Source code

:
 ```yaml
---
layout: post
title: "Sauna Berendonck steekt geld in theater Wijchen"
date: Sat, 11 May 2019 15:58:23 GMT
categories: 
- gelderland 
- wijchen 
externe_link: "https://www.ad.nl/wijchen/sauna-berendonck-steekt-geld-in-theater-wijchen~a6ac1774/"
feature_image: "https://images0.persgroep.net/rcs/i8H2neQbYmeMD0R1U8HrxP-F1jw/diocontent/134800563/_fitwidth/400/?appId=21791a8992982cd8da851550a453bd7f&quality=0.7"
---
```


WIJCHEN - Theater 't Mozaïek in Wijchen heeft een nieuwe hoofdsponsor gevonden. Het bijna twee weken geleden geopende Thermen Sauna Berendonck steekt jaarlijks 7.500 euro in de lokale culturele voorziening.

+++

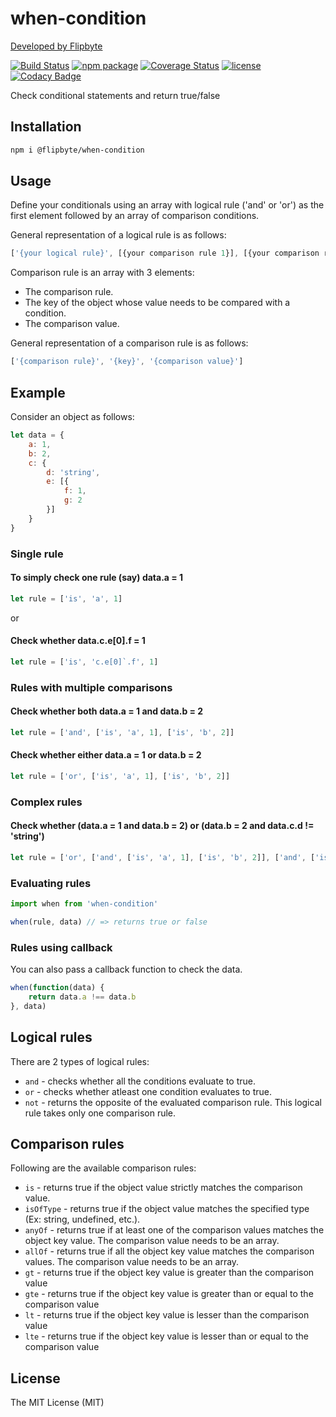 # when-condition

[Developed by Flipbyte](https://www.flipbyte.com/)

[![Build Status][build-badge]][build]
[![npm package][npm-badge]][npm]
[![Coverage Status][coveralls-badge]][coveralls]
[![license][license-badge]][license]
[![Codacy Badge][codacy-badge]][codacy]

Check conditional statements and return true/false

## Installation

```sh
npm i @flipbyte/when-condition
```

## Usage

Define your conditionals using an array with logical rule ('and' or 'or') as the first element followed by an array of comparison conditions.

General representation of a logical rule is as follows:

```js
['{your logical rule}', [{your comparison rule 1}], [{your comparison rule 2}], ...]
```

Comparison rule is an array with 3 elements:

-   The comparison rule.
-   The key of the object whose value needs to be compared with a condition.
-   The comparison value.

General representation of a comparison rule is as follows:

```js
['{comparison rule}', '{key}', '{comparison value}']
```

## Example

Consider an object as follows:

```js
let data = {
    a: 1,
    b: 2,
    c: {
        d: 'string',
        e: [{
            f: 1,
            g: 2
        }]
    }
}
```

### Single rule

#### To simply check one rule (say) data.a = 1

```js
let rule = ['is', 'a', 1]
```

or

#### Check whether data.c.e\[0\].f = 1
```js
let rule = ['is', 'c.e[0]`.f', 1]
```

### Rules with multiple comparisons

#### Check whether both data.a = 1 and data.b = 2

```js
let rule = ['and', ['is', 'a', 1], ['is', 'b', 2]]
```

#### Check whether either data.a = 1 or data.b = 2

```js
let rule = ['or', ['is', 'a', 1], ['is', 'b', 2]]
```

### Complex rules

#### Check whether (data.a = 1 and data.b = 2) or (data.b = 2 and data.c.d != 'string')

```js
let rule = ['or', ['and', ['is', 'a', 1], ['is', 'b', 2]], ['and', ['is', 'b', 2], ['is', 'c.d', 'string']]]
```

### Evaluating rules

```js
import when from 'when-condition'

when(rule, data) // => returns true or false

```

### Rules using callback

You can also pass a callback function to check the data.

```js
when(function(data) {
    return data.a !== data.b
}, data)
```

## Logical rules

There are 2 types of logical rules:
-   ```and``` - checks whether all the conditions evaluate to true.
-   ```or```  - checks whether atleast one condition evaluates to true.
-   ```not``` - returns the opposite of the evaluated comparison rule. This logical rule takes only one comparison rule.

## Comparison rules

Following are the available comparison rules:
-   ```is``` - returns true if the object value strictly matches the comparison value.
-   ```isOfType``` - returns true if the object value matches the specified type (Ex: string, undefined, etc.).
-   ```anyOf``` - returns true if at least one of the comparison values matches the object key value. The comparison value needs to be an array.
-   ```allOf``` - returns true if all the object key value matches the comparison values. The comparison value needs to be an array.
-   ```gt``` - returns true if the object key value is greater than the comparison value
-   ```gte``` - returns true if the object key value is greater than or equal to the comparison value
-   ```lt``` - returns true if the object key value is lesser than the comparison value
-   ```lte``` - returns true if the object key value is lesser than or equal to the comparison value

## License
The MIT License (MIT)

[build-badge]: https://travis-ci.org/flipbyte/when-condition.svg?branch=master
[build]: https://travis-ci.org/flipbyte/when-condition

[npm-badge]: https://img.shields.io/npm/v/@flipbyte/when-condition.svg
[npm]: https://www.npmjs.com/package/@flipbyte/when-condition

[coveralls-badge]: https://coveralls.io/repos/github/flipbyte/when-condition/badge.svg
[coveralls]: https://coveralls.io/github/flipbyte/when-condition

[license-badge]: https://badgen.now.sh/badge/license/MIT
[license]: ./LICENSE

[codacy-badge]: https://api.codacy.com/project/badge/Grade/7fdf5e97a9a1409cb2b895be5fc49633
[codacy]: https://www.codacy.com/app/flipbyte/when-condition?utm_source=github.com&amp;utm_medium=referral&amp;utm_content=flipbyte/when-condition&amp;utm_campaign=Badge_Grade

+++

Above this instruction are the records; retype exactly the lines from the one containing "Source code" up to and including the one containing "WIJCHEN - Theater".

## ANSWER BOX
Source code

:
 ```yaml
---
layout: post
title: "Sauna Berendonck steekt geld in theater Wijchen"
date: Sat, 11 May 2019 15:58:23 GMT
categories: 
- gelderland 
- wijchen 
externe_link: "https://www.ad.nl/wijchen/sauna-berendonck-steekt-geld-in-theater-wijchen~a6ac1774/"
feature_image: "https://images0.persgroep.net/rcs/i8H2neQbYmeMD0R1U8HrxP-F1jw/diocontent/134800563/_fitwidth/400/?appId=21791a8992982cd8da851550a453bd7f&quality=0.7"
---
```


WIJCHEN - Theater 't Mozaïek in Wijchen heeft een nieuwe hoofdsponsor gevonden. Het bijna twee weken geleden geopende Thermen Sauna Berendonck steekt jaarlijks 7.500 euro in de lokale culturele voorziening.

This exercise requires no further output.